Homeless people get that way for a variety of reasons. Some lose their jobs or are evicted from their housing. Others have no friends who can put them up when that happens to them, so they have time to pull themselves together and find a new job or living situation. And some live on the streets because of alcohol or drug addiction.
And yes, some people are homeless because they are mentally ill. Disorders such as depression and bipolar disorder, schizophrenia, anxiety disorders, and substance abuse disorders are frequently seen in the homeless population. According to the Harvard Medical School, “about a quarter to a third of the homeless have a serious mental illness — usually schizophrenia, bipolar disorder, or severe depression — and the proportion is growing.”
Psychiatric Times states, “There is clearly a link between psychiatric disorders and homelessness; disentangling the nature of this relationship is complicated….Mental illness had preceded homelessness in about two-thirds of the cases. Homelessness in turn has been associated with poorer mental health outcomes and may trigger or exacerbate certain types of disorders.”
PTSD is also a factor among homeless veterans and others with traumatic pasts. Many military veterans suffer from it as a result of their experiences in combat situations. A traumatic event such as witnessing or being victim of an attack, sexual assault, and so forth experienced during homelessness can itself cause PTSD. And homelessness itself can be the traumatic event that leads to PTSD.

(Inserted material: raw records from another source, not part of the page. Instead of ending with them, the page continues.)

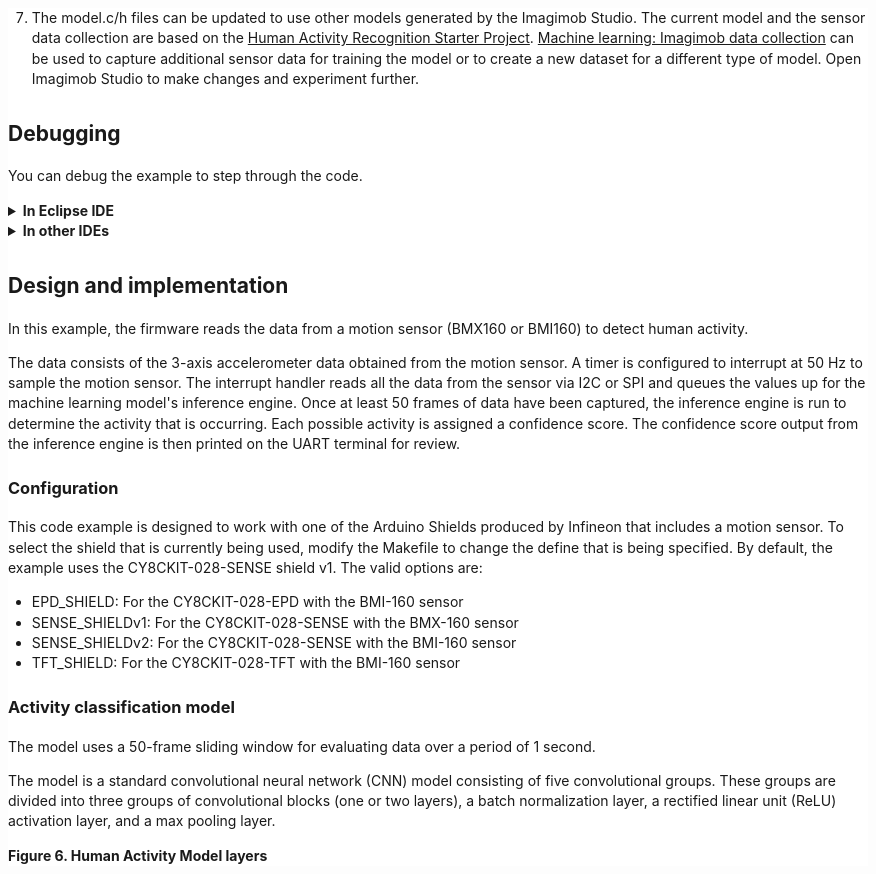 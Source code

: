 7. The model.c/h files can be updated to use other models generated by the Imagimob Studio. The current model and the sensor data collection are based on the [Human Activity Recognition Starter Project](https://developer.imagimob.com/getting-started/starter-project). [Machine learning: Imagimob data collection](https://github.com/Infineon/mtb-example-imagimob-data-collection) can be used to capture additional sensor data for training the model or to create a new dataset for a different type of model. Open Imagimob Studio to make changes and experiment further.


## Debugging


You can debug the example to step through the code.


<details><summary><b>In Eclipse IDE</b></summary></details>


<details><summary><b>In other IDEs</b></summary></details>



## Design and implementation

In this example, the firmware reads the data from a motion sensor (BMX160 or BMI160) to detect human activity.

The data consists of the 3-axis accelerometer data obtained from the motion sensor. A timer is configured to interrupt at 50 Hz to sample the motion sensor. The interrupt handler reads all the data from the sensor via I2C or SPI and queues the values up for the machine learning model's inference engine. Once at least 50 frames of data have been captured, the inference engine is run to determine the activity that is occurring. Each possible activity is assigned a confidence score. The confidence score output from the inference engine is then printed on the UART terminal for review.

### Configuration

This code example is designed to work with one of the Arduino Shields produced by Infineon that includes a motion sensor. To select the shield that is currently being used, modify the Makefile to change the define that is being specified. By default, the example uses the CY8CKIT-028-SENSE shield v1. The valid options are:
   * EPD_SHIELD: For the CY8CKIT-028-EPD with the BMI-160 sensor
   * SENSE_SHIELDv1: For the CY8CKIT-028-SENSE with the BMX-160 sensor
   * SENSE_SHIELDv2: For the CY8CKIT-028-SENSE with the BMI-160 sensor
   * TFT_SHIELD: For the CY8CKIT-028-TFT with the BMI-160 sensor

### Activity classification model

The model uses a 50-frame sliding window for evaluating data over a period of 1 second.

The model is a standard convolutional neural network (CNN) model consisting of five convolutional groups. These groups are divided into three groups of convolutional blocks (one or two layers), a batch normalization layer, a rectified linear unit (ReLU) activation layer, and a max pooling layer.

   **Figure 6. Human Activity Model layers**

The system is rigged against homeless people. With no address, phone, no reliable transportation, no place to bathe, it is hard to get and keep a job. Many times homeless people are taken advantage of when they can get day labor such as mopping a store, cleaning toilets, or sweeping a parking lot. The job “broker” for casual labor can easily demand a kickback from the homeless person in exchange for finding the person a job.
Some homeless people have been kicked out of their houses because of their alcoholism, drug addiction, or disturbances caused by mental illness – or because of “tough love” philosophies.
And let’s not forget people who have been released from jail or a mental health facility. It can be almost impossible to find a job and an affordable rental. Thanks to a broken system of both prisons and psychiatric facilities, the recently released have no place to go but the streets. When Reagan closed down and defunded “asylums,” he took away the most common way for the mentally ill to get help. Where did these people end up? Either in prison or a homeless camp.
In fact, being in jail is a luxury for some homeless people. They may commit petty crimes in order to be arrested and put where they know they will receive “three hots and a cot” for at least a couple of months. But there is little to no psychiatric care for homeless people in jails or prisons. Despite this, the prison system is clogged with mentally ill people who have no way to get better and nowhere to go when they are released.
With a few exceptions, people do not choose to be homeless. Many people look down at the homeless, sure that they know what would be best for them or clinging to the outdated notion that a homeless person can “pull themselves up by their bootstraps” and conquer both mental illness and homelessness. People who experience schizophrenia or psychosis are particularly hard to place, even in shelters.
What about those shelters? To begin with, they are overcrowded. Not everyone who needs one is able to get a place. Many are horrible, crowded places, where theft, assault, and rape occur. They make the residents leave at 7:00 a.m., whether they have a place to go or not. Others make residents adhere to codes of conduct little better than jail, or insist that a resident profess the preferred religion of those who run the shelter. And don’t forget bedbugs, lice, and infections linked to too many people being in an enclosed space. COVID restrictions make it even harder to find a place in a shelter. There are more shelters for women – and especially women with children – than can accommodate the women who make up 29% of the homeless.
And what about the violence associated with both the homeless and the mentally ill?
Lynn Nanos, in her book Breakdown: A Clinician’s Experience in a Broken System of Emergency Psychiatry, makes an excellent case that schizophrenic and psychotic patients, especially those with anosognosia, are the most likely of all psychiatric patients to commit violence and be victims of violence.
But murderous violence is not the only kind. An NCBI study reported that “mental illnesses only moderately increased the relative risk of any violence, that is, assaultive behaviors ranging from slapping or shoving someone to using a weapon in a fight.” In addition, they said, “the absolute risk was very low; the vast majority of people with diagnosable serious psychiatric disorders, unless they also had a substance use disorder, did not engage in violent behavior.”
In terms of the myths about the mentally ill homeless, much of that is related to the stigma surrounding the seriously mentally ill. When we look at the facts we find that, while mental illness may be one cause of homelessness, it’s wrong to say that all the homeless are mentally ill – just as wrong as it is to say that all of the seriously mentally ill are homeless.
People often say that most of the U.S. population is one paycheck, spouse, illness, job loss away from homelessness. Let’s add mental illness to that list of potential causes. We need better programs to serve the homeless, the mentally ill, and the homeless mentally ill.